[Collected data]
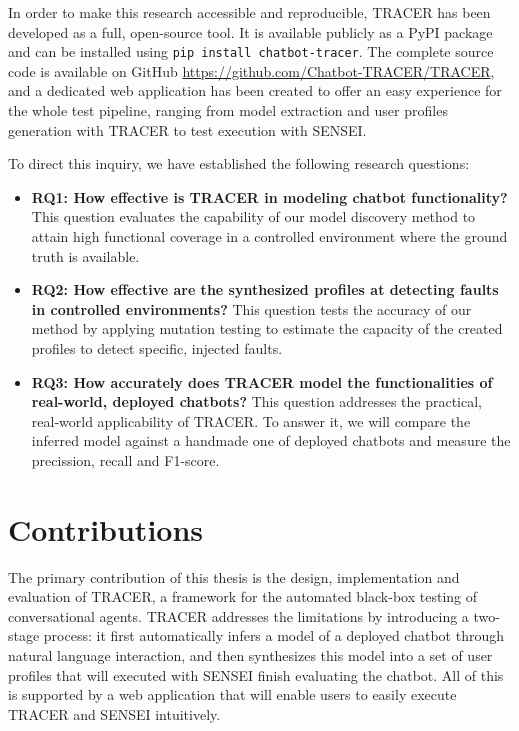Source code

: In order to make this research accessible and reproducible, \ac{TRACER} has been developed as a full, open-source tool.
It is available publicly as a \ac{PyPI} package \autocite{sotillodelhornoChatbottracerToolModel} and can be installed using \texttt{pip install chatbot-tracer}.
The complete source code is available on GitHub \url{https://github.com/Chatbot-TRACER/TRACER}, and a dedicated web application has been created to offer an easy experience for the whole test pipeline, ranging from model extraction and user profiles generation with \ac{TRACER} to test execution with SENSEI.


To direct this inquiry, we have established the following research questions:
\begin{itemize}
\item \textbf{RQ1: How effective is TRACER in modeling chatbot functionality?}
  This question evaluates the capability of our model discovery method to attain high functional coverage in a controlled environment where the ground truth is available.
\item \textbf{RQ2: How effective are the synthesized profiles at detecting faults in controlled environments?}
  This question tests the accuracy of our method by applying mutation testing \autocite{gomez-abajoMutationTestingTaskOriented2024} to estimate the capacity of the created profiles to detect specific, injected faults.
\item \textbf{RQ3: How accurately does TRACER model the functionalities of real-world, deployed chatbots?}
  This question addresses the practical, real-world applicability of \ac{TRACER}.
  To answer it, we will compare the inferred model against a handmade one
  of deployed chatbots
  and measure the precission, recall and F1-score.
\end{itemize}

\section{Contributions}

The primary contribution of this thesis is the design, implementation and evaluation of \acf{TRACER},
a framework for the automated black-box testing of conversational agents.
\ac{TRACER} addresses the limitations by introducing a two-stage process:
it first automatically infers a model of a deployed chatbot through natural language interaction,
and then synthesizes this model into a set of user profiles
that will executed with SENSEI \autocite{delaraSensei} finish evaluating the chatbot.
All of this is supported by a web application that will enable users to easily execute TRACER and SENSEI intuitively.

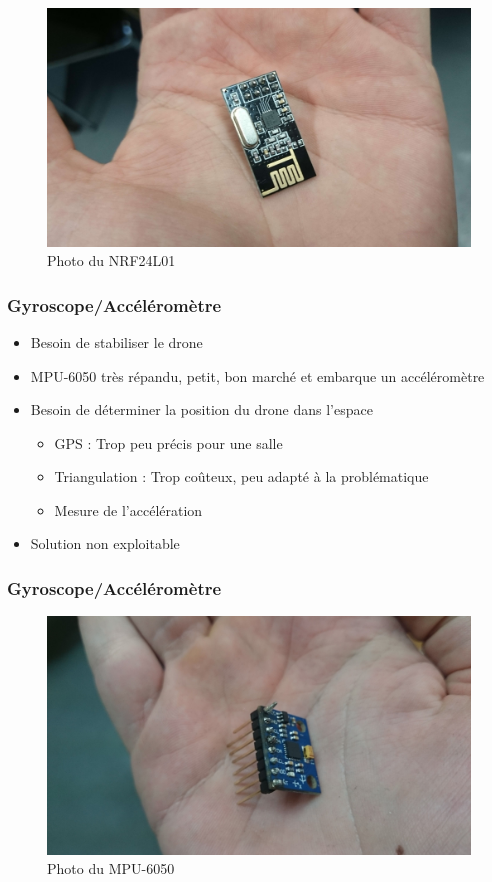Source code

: \documentclass{beamer}
\begin{document}
{\begin{frame}
	  \begin{figure}[htbp]
	    \centering
	    \includegraphics[scale=0.05]{img/nrf24l01.jpg}
	    \caption{Photo du NRF24L01}
	  \end{figure} 
	\end{frame}
	
	\begin{frame} %
	  \frametitle{Gyroscope/Accéléromètre}
	
	  \begin{itemize}
	    \item Besoin de stabiliser le drone
	    \item MPU-6050 très répandu, petit, bon marché et embarque un 
accéléromètre
	    \item Besoin de déterminer la position du drone dans l'espace
	    \begin{itemize}
	      \item GPS : Trop peu précis pour une salle
	      \item Triangulation : Trop coûteux, peu adapté à la problématique
	      \item Mesure de l'accélération
	    \end{itemize}
	    \item Solution non exploitable
	  \end{itemize}
	\end{frame}
	
	\begin{frame}
	  \frametitle{Gyroscope/Accéléromètre}
	
	  \begin{figure}[htbp]
	    \centering
	    \includegraphics[scale=0.05]{img/mpu6050.jpg}
	    \caption{Photo du MPU-6050}
	  \end{figure} 
	\end{frame}
	
}
\end{document}
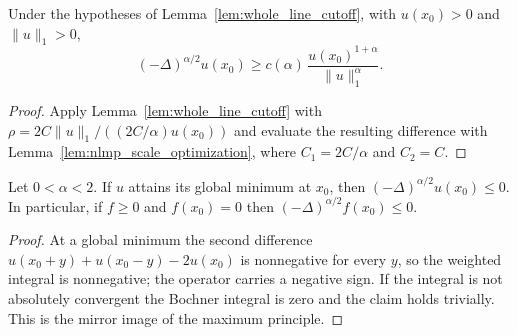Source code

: \begin{theorem}\label{thm:whole_line_nlmp}
\leanok
Under the hypotheses of Lemma~\ref{lem:whole_line_cutoff}, with $u(x_0) > 0$ and $\lVert u\rVert_1 > 0$,
\[
  (-\Delta)^{\alpha/2} u(x_0) \ge c(\alpha)\, \frac{u(x_0)^{1+\alpha}}{\lVert u \rVert_1^{\alpha}}.
\]
\end{theorem}

\begin{proof}
\leanok
Apply Lemma~\ref{lem:whole_line_cutoff} with $\rho = 2 C \lVert u\rVert_1 / ((2C/\alpha) u(x_0))$ and evaluate the resulting difference with Lemma~\ref{lem:nlmp_scale_optimization}, where $C_1 = 2C/\alpha$ and $C_2 = C$.
\end{proof}

\begin{theorem}\label{thm:whole_line_linear_min_principle}
\leanok
Let $0 < \alpha < 2$. If $u$ attains its global minimum at $x_0$, then $(-\Delta)^{\alpha/2} u(x_0) \le 0$. In particular, if $f \ge 0$ and $f(x_0) = 0$ then $(-\Delta)^{\alpha/2} f(x_0) \le 0$.
\end{theorem}

\begin{proof}
\leanok
At a global minimum the second difference $u(x_0+y) + u(x_0-y) - 2u(x_0)$ is nonnegative for every $y$, so the weighted integral is nonnegative; the operator carries a negative sign. If the integral is not absolutely convergent the Bochner integral is zero and the claim holds trivially. This is the mirror image of the maximum principle.
\end{proof}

(Your instructions): Filter the records for lines holding the string "addresses". Copy each one.

(Answer to the exercise):
  This question addresses the practical, real-world applicability of \ac{TRACER}.
\ac{TRACER} addresses the limitations by introducing a two-stage process:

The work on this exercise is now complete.